I also like to envision a different, more neo-Victorian/dieselpunk world where the teleprinters remained monolithic, heavy metal machines not very different from the Teletype 1X/2X era where "mobile" means at best "luggable"; where matte black, wood grain, and brass are the style *du jour; *where instead of needing earplugs to enter datacenters, you need earplugs to enter the family "teleputer" room; where there is still an audible *ker thunk* you can feel in your soul if you visit a telephone switching office; where instead of encountering a Tesla Model S, you might encounter a Ford-Fielbach Model X (equipped with both an onboard Edison-Victor Microvictrola player and a built-in Printing Navigation System™ powered by E. Remington & Sons Navigatorial Instruments, a wholly owned subsidiary of Remington-Smith Data Processing Systems Inc, and in partnership with the Teletype Broadcasting Network, the teletype-media arm of the American Telephone & Telegraph Company serving up news, entertainment, and other plaintext- and data-encoded broadcasting services), yet you were just as likely to encounter a horse on the street as you were one of those fancy cars. And of course you'd have at least one teleprinter on every steam train's caboose if not one for passengers to use on one of the lounge cars. And of course the Union Pacific would be viciously competing with Dominion Air, the world's leading steam-powered dirigible liner, to lure passenger and freight business. Each dirigible would be outfitted with several booths with complimentary teleprinter service for personal and business communications, spared at no expense with stunning views to boot.
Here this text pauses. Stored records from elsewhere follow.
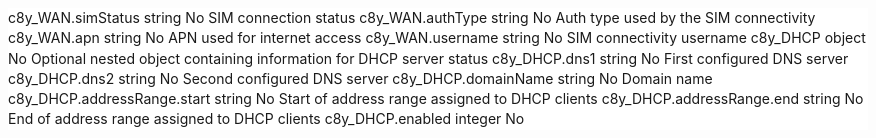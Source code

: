 <tr>
<td>c8y_WAN.simStatus</td>
<td>string</td>
<td>No</td>
<td>SIM connection status</td>
</tr>
<tr>
<td>c8y_WAN.authType</td>
<td>string</td>
<td>No</td>
<td>Auth type used by the SIM connectivity</td>
</tr>
<tr>
<td>c8y_WAN.apn</td>
<td>string</td>
<td>No</td>
<td>APN used for internet access</td>
</tr>
<tr>
<td>c8y_WAN.username</td>
<td>string</td>
<td>No</td>
<td>SIM connectivity username</td>
</tr>
<tr>
<td>c8y_DHCP</td>
<td>object</td>
<td>No</td>
<td>Optional nested object containing information for DHCP server status</td>
</tr>
<tr>
<td>c8y_DHCP.dns1</td>
<td>string</td>
<td>No</td>
<td>First configured DNS server</td>
</tr>
<tr>
<td>c8y_DHCP.dns2</td>
<td>string</td>
<td>No</td>
<td>Second configured DNS server</td>
</tr>
<tr>
<td>c8y_DHCP.domainName</td>
<td>string</td>
<td>No</td>
<td>Domain name</td>
</tr>
<tr>
<td>c8y_DHCP.addressRange.start</td>
<td>string</td>
<td>No</td>
<td>Start of address range assigned to DHCP clients</td>
</tr>
<tr>
<td>c8y_DHCP.addressRange.end</td>
<td>string</td>
<td>No</td>
<td>End of address range assigned to DHCP clients</td>
</tr>
<tr>
<td>c8y_DHCP.enabled</td>
<td>integer</td>
<td>No</td>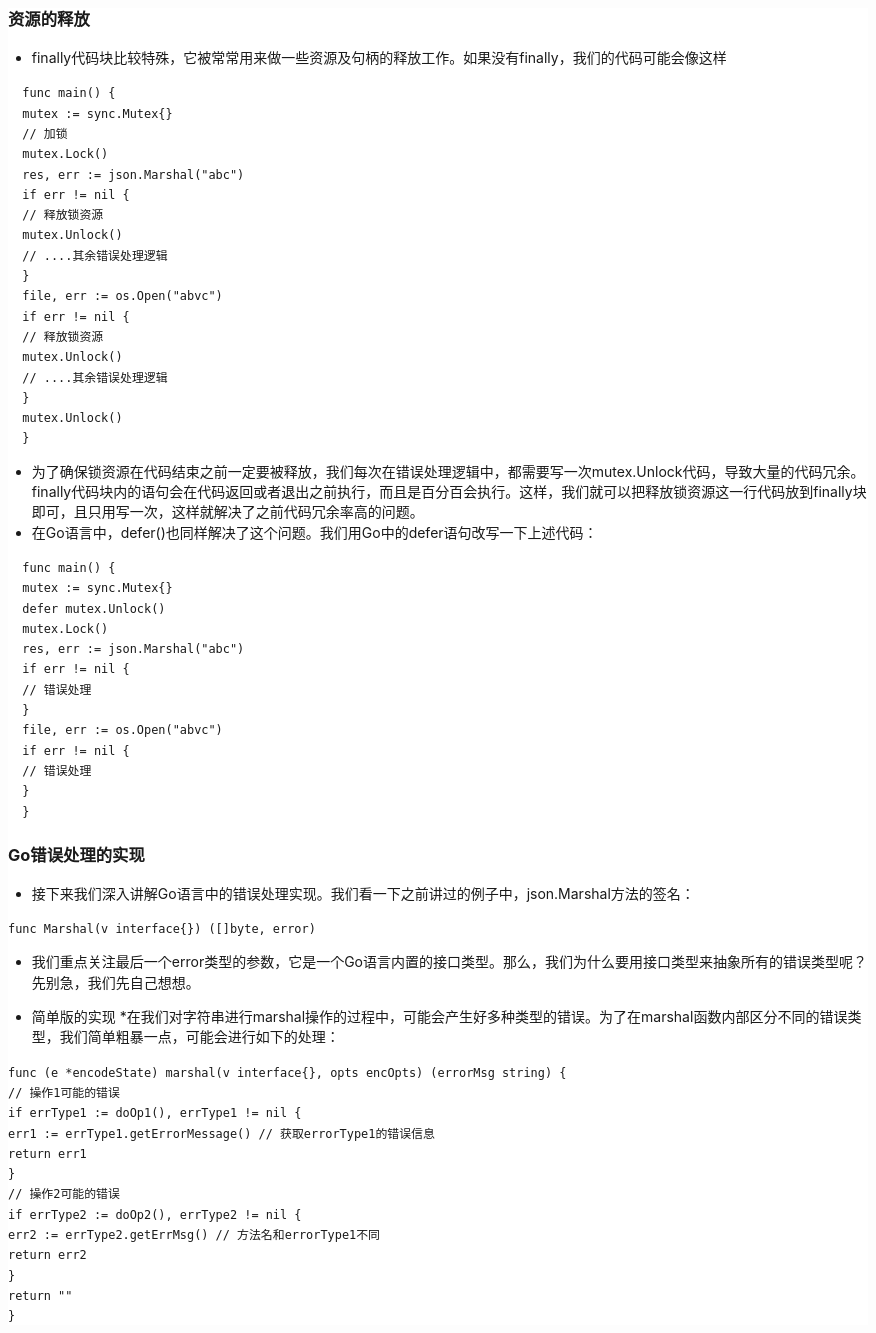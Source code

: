 ### 资源的释放
* finally代码块比较特殊，它被常常用来做一些资源及句柄的释放工作。如果没有finally，我们的代码可能会像这样
``` 
  func main() {
  mutex := sync.Mutex{}
  // 加锁
  mutex.Lock()
  res, err := json.Marshal("abc")
  if err != nil {
  // 释放锁资源
  mutex.Unlock()
  // ....其余错误处理逻辑
  }
  file, err := os.Open("abvc")
  if err != nil {
  // 释放锁资源
  mutex.Unlock()
  // ....其余错误处理逻辑
  }
  mutex.Unlock()
  }
```
* 为了确保锁资源在代码结束之前一定要被释放，我们每次在错误处理逻辑中，都需要写一次mutex.Unlock代码，导致大量的代码冗余。finally代码块内的语句会在代码返回或者退出之前执行，而且是百分百会执行。这样，我们就可以把释放锁资源这一行代码放到finally块即可，且只用写一次，这样就解决了之前代码冗余率高的问题。
* 在Go语言中，defer()也同样解决了这个问题。我们用Go中的defer语句改写一下上述代码：
```
  func main() {
  mutex := sync.Mutex{}
  defer mutex.Unlock()
  mutex.Lock()
  res, err := json.Marshal("abc")
  if err != nil {
  // 错误处理
  }
  file, err := os.Open("abvc")
  if err != nil {
  // 错误处理
  }
  }
```
### Go错误处理的实现
* 接下来我们深入讲解Go语言中的错误处理实现。我们看一下之前讲过的例子中，json.Marshal方法的签名：
```
func Marshal(v interface{}) ([]byte, error)
```
* 我们重点关注最后一个error类型的参数，它是一个Go语言内置的接口类型。那么，我们为什么要用接口类型来抽象所有的错误类型呢？先别急，我们先自己想想。

* 简单版的实现
*在我们对字符串进行marshal操作的过程中，可能会产生好多种类型的错误。为了在marshal函数内部区分不同的错误类型，我们简单粗暴一点，可能会进行如下的处理：
```
func (e *encodeState) marshal(v interface{}, opts encOpts) (errorMsg string) {
// 操作1可能的错误
if errType1 := doOp1(), errType1 != nil {
err1 := errType1.getErrorMessage() // 获取errorType1的错误信息
return err1
}
// 操作2可能的错误
if errType2 := doOp2(), errType2 != nil {
err2 := errType2.getErrMsg() // 方法名和errorType1不同
return err2
}
return ""
}
```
So there you go. If I ever find myself an alternate universe portal machine <https://www.youtube.com/watch?v=wv81-ih05vk>, I'd like to visit those timelines for sure.

-
Jordan Spencer Cunningham
teletype.net | GreenKeys Search Engine: teletype.net/gksearch
SMS via teletype: 385-308-4898 | Email via teletype: tty at nerdology.org


On Tue, Feb 22, 2022, at 2:42 PM, tony.podrasky wrote:
> G.A. OMs;
> 
> Suppose the technology that exists since the '80s never was.
> 
> What do you think Teletype Machines would look like today?
> 
> My feeling is that the 28 and 35 would probably still be in production.
> 
> I have used a 37 KSR. The coolest thing it did was to be able
> do backspace from the keyboard but when the tape was punched and you
> ran it through the tape reader, it was definitely bad on the eyes! :-)
> 
> UE,
> K2EAA - tony
> NNNN
> ZCZC
> 
> -- 
> On two occasions I have been asked [by members of
> Parliament!], "Pray, Mr. Babbage - if you put into the
> machine WRONG FIGURES, will the RIGHT ANSWERS come out?"
> I am not able rightly to apprehend the kind of confusion
> of ideas that could provoke such a question.